Forecast Friday Topic: Seasonal Dummy Variables

September 30, 2010

(Twenty-third in a series)

Last week, I introduced you to the use of dummy variables as a means of incorporating qualitative information into a regression model. Dummy variables can also be used to account for seasonality. A couple of weeks ago, we discussed adjusting your data for seasonality before constructing your model. As you saw, that could be pretty time consuming. One faster approach would be to take the raw time series data and add a dummy variable for each season of the year less one. So, if you’re working with quarterly data, you would want to use three dummy variables; if you have monthly variables, you want to add in 11 dummy variables.

For example, the fourth quarter of the year is often the busiest for most retailers. If a retail chain didn’t seasonally adjust its data, it might choose to create three dummy variables: D1, D2, and D3. The first quarter of the year would be D1; the second quarter, D2 ; and the third quarter, D3. As we discussed last week, we always want to have one fewer dummy variable than we do outcomes. In our example, if we know the fourth quarter is the busiest quarter, then we would expect our three dummy variables to be significant and negative.

Revisiting Billie Burton

A couple of weeks ago, while discussing how to decompose a time series, I used the example of Billie Burton, a businesswoman who makes gift baskets. Billie had been trying to forecast orders for planning and budgeting purposes. She had five years of monthly order data:

Month

TOTAL GIFT BASKET ORDERS

2005

2006

2007

2008

2009

January

15

18

22

26

31

February

30

36

43

52

62

March

25

18

22

43

32

April

15

30

36

27

52

May

13

16

19

23

28

June

14

17

20

24

29

July

12

14

17

20

24

August

22

26

31

37

44

September

20

24

29

35

42

October

14

17

20

24

29

November

35

42

50

60

72

December

40

48

58

70

84

 

You recall the painstaking effort we went through to adjust Billie’s orders for seasonality. Is there a simpler way? Yes. We can use dummy variables. Let’s first assume Billie ran her regression on the data just as it is, with no adjustment for seasonality. She ends up with the following regression equation:

Ŷ= 0.518t +15.829

This model suggests an upward trend with each passing month but doesn’t fit the data quite as well as we would like: R2 is just 0.313 and the F-statistic is just 26.47.

Imagine now that Billie decides to use seasonal dummy variables.
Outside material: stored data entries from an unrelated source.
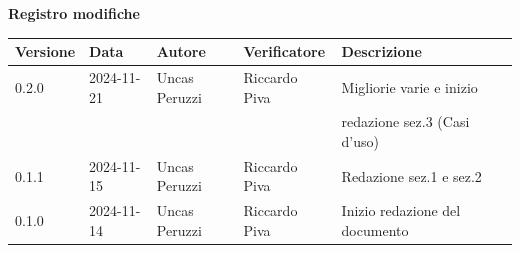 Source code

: \documentclass[11pt]{article}
\begin{document}
\centering\textbf{Registro modifiche}\\
\vspace{2mm}
\begin{tabular}{|l|l|l|l|l|l|}
\hline
\textbf{Versione} & \textbf{Data} & \textbf{Autore} & \textbf{Verificatore} & \textbf{Descrizione} \\
\hline
0.2.0 & 2024-11-21 & Uncas Peruzzi  & Riccardo Piva & Migliorie varie e inizio\\
& & & & redazione sez.3 (Casi d'uso) \\
\hline
0.1.1 & 2024-11-15 & Uncas Peruzzi  & Riccardo Piva & Redazione sez.1 e sez.2 \\
\hline
0.1.0 & 2024-11-14 & Uncas Peruzzi  & Riccardo Piva & Inizio redazione del documento\\
\hline
\end{tabular}
\newpage
\tableofcontents
\listoffigures %
\end{document}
Since her data is monthly, Billie must use 11 dummy variables. Since December is her busiest month, Billie decides to make one dummy variable for each month from January to November. D1 is January; D2 is February; and so on until D11 , which is November. Hence, in January, D1 will be flagged as a 1 and D2 to D11 will be 0. In February, D2 will equal 1 while all the other dummies will be zero. And so forth. Note that all dummies will be zero in December.

Picture in your mind a table with 60 rows and 13 columns. Each row contains the monthly data from January 2005 to December 2009. The first column is the number of orders for the month; the second is the time period, t, which is 1 to 60. That is our independent variable from our original model. The next eleven columns are the dummy variables. Billie enters these into Excel and runs her regression. What does she get?

I’m going to show you the resulting equation in tabular form, as it would look far too complicated in standard form. Billie gets the following output:

Parameter

Coefficients

t Stat

Intercept

42.93

15.93

t

0.47

12.13

D1 (January)

-32.38

-9.88

D2 (February)

-10.66

-3.26

D3 (March)

-27.73

-8.48

D4 (April)

-24.21

-7.41

D5 (May)

-36.88

-11.31

D6 (June)

-36.35

-11.16

D7 (July)

-40.23

-12.35

D8 (August)

-26.10

-8.02

D9 (September)

-28.58

-8.79

D10 (October)

-38.25

-11.76

D11 (November)

-7.73

-2.38

 

Billie gets a great model: notice that all the parameter estimates are significant, and they’re all negative, indicating December as the busiest month. Billie’s R2 has now shot up to 0.919, indicating an even better fit. And the F-statistic is up to 44.73, and it is more significant.

How does this compare to Billie’s model on her seasonally-adjusted data? Recall that when doing her regressions on seasonally adjusted data, Billie got the following results:

Ŷ = 0.47t +17.12

Her model had an R2 of 0.872, but her F-statistic was almost 395! So, even though Billie gained a few more points in R2 with the seasonal dummies, her F-statistic wasn’t quite as significant. However, Billie’s F-statistic using the dummy variables is still very strong, and I would argue more stable. Recall that the F-statistic is determined by dividing the mean squared error of the regression by the mean squared error of the residuals. The mean squared error of the regression is the sum of squares regression (RSS) divided by the number of independent variables in the model; the mean squared error of the residuals is the Sum of Squared Error (SSE) divided by the number of observations less the number of independent variables and less one more. To illustrate, here is a side by side comparison:

   Seasonally Adjusted Model Seasonal Dummy Model
# Observations

60

60

SSR

3,982

14,179

# Independent Variables

1

12

Mean Square Error of Regression

3,982

1,182

SSE

585

1,241

Degrees of Freedom

58

47

Mean Squared Error of Residuals

10.08

26.41

F-Statistic

394.91

44.73

So, although the F-statistic is much lower for the seasonal dummy model, the mean square error of the regression is also much lower. As a result, the F-statistic is still quite significant, but much more stable than our one variable model built on the seasonally-adjusted data.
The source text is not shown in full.